If "nuestras" shows up in a line of the material, return that line.
· · · · ·
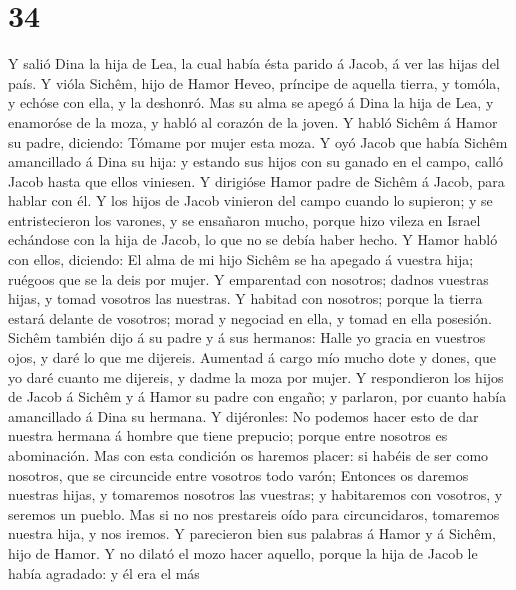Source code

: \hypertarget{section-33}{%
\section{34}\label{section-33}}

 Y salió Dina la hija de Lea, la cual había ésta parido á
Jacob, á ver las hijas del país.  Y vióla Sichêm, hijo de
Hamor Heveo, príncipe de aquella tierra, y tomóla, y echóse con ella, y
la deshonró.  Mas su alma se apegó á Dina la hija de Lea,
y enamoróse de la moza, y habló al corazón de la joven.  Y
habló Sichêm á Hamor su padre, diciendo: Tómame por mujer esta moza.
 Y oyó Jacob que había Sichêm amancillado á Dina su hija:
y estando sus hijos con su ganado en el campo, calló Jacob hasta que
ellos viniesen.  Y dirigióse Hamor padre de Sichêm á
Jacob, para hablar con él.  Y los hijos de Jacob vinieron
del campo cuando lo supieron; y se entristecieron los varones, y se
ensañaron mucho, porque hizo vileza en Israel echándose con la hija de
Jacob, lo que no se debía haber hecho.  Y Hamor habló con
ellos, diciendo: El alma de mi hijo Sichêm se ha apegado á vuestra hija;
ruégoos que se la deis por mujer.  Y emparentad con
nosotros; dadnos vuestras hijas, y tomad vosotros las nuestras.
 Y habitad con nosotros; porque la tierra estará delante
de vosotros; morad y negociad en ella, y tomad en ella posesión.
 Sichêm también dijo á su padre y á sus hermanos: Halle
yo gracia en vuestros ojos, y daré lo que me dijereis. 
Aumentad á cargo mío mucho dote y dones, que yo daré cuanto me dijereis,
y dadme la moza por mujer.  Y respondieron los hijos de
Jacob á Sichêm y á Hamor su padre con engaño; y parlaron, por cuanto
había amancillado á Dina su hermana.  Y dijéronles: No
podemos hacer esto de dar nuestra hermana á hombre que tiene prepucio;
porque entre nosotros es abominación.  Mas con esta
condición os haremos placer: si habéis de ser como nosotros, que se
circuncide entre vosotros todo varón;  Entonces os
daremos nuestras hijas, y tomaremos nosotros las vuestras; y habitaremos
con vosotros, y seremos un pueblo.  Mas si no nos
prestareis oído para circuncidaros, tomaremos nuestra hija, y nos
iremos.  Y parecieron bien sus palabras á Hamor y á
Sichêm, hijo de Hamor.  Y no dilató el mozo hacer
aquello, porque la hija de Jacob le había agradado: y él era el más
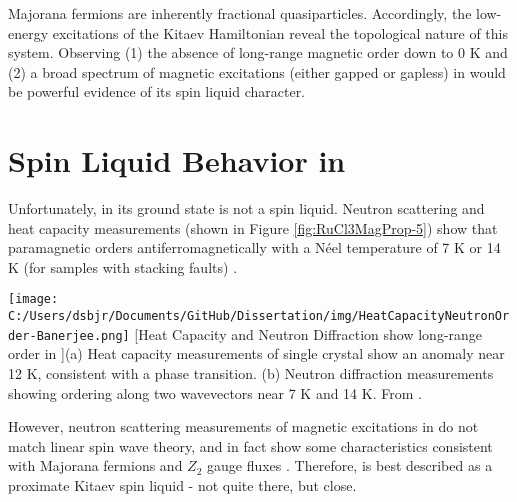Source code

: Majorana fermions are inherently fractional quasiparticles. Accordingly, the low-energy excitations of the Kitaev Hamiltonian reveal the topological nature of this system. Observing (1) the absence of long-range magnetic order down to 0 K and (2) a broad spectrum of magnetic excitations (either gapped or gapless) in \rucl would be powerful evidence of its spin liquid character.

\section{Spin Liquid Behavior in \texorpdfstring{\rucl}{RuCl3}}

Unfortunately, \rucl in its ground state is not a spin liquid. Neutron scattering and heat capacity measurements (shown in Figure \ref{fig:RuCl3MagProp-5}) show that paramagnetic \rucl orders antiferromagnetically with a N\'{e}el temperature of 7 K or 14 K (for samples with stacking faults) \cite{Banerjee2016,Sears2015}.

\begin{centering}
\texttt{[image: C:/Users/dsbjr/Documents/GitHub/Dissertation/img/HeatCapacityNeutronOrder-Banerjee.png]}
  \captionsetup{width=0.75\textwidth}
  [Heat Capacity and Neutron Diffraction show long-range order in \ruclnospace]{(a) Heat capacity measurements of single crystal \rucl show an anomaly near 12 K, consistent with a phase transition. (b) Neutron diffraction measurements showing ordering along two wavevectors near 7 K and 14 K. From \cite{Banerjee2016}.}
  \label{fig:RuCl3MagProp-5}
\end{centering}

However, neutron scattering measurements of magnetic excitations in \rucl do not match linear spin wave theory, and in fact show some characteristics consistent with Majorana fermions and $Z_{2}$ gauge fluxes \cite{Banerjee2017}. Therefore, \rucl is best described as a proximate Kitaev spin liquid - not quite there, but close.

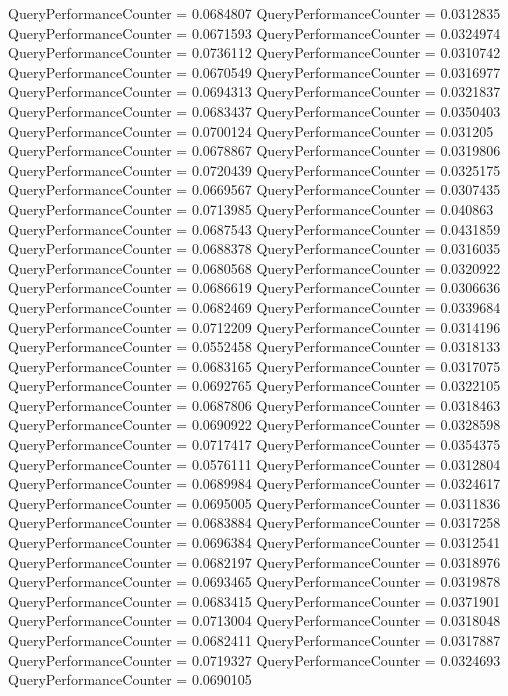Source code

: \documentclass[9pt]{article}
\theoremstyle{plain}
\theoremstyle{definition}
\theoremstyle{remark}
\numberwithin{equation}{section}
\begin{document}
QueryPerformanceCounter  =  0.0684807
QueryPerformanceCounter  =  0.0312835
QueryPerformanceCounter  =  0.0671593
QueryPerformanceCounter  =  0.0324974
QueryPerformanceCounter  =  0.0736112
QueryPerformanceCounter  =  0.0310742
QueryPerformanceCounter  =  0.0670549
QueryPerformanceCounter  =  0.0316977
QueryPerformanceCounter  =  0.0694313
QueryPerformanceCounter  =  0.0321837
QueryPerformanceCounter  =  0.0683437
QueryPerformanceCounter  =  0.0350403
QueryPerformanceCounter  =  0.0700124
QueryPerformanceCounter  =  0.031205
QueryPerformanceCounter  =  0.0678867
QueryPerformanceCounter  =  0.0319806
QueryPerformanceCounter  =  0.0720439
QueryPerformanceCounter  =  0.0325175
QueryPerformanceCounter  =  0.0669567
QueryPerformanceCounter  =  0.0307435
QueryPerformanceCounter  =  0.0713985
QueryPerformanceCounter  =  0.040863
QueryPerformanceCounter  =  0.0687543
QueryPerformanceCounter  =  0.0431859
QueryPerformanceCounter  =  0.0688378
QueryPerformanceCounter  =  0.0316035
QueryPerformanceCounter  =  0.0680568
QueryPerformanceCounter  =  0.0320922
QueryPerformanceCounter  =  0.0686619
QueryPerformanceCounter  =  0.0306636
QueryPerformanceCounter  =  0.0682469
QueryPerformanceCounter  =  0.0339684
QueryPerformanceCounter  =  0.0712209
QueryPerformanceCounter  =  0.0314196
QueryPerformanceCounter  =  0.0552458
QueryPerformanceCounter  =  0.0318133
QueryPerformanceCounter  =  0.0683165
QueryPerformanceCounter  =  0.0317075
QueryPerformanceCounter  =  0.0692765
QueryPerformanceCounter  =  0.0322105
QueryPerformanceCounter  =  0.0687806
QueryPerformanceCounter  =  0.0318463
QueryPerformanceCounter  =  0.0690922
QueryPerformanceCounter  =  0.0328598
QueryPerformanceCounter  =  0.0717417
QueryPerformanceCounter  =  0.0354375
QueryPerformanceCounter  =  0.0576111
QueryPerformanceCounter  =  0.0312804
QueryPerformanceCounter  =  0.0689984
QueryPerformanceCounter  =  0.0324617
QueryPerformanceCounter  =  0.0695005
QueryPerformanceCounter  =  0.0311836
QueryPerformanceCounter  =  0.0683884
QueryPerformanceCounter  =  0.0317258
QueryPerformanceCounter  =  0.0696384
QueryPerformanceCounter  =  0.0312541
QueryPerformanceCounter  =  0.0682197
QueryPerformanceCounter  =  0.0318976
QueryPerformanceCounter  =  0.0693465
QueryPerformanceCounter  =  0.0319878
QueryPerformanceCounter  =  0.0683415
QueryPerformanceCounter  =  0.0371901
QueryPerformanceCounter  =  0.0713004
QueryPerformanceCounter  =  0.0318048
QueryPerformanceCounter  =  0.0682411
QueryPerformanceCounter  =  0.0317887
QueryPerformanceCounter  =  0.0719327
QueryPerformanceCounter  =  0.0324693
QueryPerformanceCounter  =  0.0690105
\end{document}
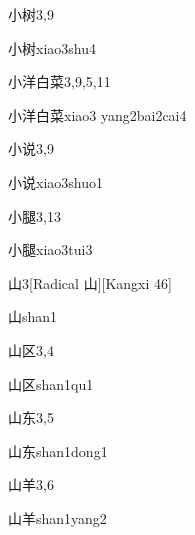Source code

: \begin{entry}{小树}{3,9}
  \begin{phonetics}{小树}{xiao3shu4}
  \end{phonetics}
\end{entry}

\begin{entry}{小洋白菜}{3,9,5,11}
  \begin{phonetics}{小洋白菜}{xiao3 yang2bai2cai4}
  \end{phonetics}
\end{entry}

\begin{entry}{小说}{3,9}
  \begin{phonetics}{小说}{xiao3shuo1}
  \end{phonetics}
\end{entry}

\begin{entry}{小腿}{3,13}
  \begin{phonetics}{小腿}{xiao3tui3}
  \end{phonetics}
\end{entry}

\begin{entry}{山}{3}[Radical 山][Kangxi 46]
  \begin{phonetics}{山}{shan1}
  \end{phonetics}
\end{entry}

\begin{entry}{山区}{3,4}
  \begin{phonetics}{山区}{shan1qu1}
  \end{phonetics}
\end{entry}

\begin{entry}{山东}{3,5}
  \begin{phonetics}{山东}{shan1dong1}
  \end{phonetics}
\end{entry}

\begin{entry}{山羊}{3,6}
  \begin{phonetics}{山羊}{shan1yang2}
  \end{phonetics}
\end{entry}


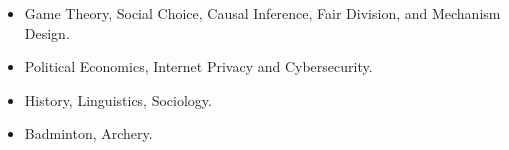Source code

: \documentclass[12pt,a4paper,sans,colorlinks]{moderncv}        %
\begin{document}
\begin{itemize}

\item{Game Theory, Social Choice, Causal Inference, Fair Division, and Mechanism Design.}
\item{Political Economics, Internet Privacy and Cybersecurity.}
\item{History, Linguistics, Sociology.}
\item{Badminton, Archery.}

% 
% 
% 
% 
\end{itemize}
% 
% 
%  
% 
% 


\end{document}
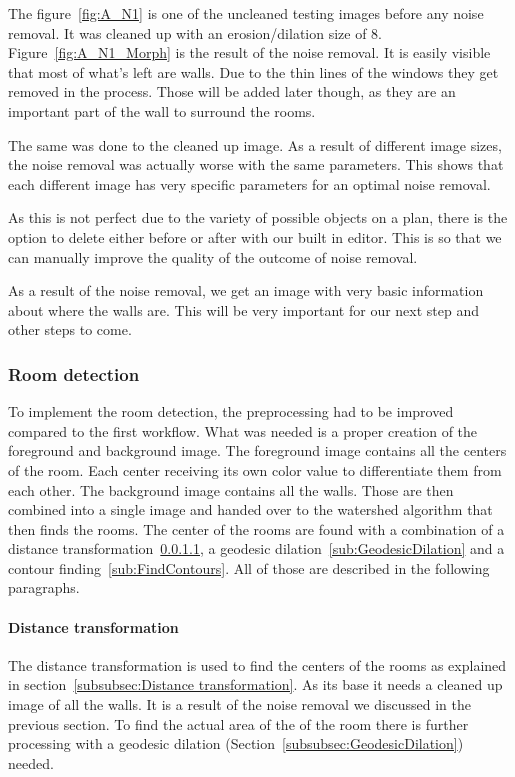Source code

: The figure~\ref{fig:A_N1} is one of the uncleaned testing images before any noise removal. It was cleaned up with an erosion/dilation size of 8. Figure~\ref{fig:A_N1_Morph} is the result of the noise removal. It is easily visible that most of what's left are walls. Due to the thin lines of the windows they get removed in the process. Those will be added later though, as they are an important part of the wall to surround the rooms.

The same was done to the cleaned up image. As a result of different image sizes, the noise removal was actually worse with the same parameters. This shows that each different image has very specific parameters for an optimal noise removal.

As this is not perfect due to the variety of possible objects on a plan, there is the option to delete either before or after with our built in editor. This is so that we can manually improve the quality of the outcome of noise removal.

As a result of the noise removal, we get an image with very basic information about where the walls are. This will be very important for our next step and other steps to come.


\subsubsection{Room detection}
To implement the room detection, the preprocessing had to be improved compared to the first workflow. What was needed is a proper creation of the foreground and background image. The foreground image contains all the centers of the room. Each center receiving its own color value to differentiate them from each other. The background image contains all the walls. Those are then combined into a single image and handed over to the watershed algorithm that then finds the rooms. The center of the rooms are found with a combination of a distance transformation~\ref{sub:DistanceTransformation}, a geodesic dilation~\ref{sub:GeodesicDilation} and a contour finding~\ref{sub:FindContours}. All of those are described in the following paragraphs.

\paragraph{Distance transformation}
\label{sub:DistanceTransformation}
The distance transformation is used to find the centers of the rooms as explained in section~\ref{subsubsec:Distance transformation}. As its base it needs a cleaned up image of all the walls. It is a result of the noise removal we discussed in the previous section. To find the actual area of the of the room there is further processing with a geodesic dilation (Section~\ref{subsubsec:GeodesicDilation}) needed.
· · · · ·
Completed exercise —
nosotros; dadnos vuestras hijas, y tomad vosotros las nuestras.
daremos nuestras hijas, y tomaremos nosotros las vuestras; y habitaremos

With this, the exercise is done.